Search the records for the string "https", then copy each line that has it.

┌──

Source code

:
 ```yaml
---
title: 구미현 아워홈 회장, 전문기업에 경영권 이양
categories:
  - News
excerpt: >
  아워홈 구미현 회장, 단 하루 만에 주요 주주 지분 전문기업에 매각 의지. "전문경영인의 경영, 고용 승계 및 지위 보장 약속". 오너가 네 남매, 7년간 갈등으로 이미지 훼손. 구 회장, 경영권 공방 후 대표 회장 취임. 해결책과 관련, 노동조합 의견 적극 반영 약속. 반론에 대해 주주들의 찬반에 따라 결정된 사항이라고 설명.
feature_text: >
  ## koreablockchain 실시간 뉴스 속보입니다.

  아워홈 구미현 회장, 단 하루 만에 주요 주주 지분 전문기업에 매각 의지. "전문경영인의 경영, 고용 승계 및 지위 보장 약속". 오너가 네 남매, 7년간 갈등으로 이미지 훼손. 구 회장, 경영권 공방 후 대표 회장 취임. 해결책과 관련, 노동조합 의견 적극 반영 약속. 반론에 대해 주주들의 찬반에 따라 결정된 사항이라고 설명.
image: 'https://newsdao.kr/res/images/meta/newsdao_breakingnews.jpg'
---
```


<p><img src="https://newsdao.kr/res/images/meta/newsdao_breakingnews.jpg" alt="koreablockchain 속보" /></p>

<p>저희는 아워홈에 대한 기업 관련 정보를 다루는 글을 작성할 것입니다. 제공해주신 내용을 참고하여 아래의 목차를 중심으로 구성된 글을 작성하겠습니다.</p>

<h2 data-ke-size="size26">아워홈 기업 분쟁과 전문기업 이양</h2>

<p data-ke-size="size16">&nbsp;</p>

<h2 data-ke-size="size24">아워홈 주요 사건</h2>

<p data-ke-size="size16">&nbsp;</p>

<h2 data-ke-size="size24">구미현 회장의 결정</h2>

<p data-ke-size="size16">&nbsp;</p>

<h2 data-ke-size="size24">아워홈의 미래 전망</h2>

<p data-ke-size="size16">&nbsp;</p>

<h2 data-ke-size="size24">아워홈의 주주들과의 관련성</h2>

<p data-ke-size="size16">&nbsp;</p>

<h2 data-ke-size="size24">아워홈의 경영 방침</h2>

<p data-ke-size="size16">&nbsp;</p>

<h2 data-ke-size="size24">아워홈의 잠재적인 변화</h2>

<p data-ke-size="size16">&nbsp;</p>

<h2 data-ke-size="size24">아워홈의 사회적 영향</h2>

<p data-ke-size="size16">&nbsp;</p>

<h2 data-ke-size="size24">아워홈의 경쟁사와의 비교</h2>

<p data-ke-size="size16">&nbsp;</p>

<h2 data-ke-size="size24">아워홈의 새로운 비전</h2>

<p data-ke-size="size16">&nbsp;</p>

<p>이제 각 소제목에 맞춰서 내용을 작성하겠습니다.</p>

└──

**Completed exercise:**
image: 'https://newsdao.kr/res/images/meta/newsdao_breakingnews.jpg'
<p><img src="https://newsdao.kr/res/images/meta/newsdao_breakingnews.jpg" alt="koreablockchain 속보" /></p>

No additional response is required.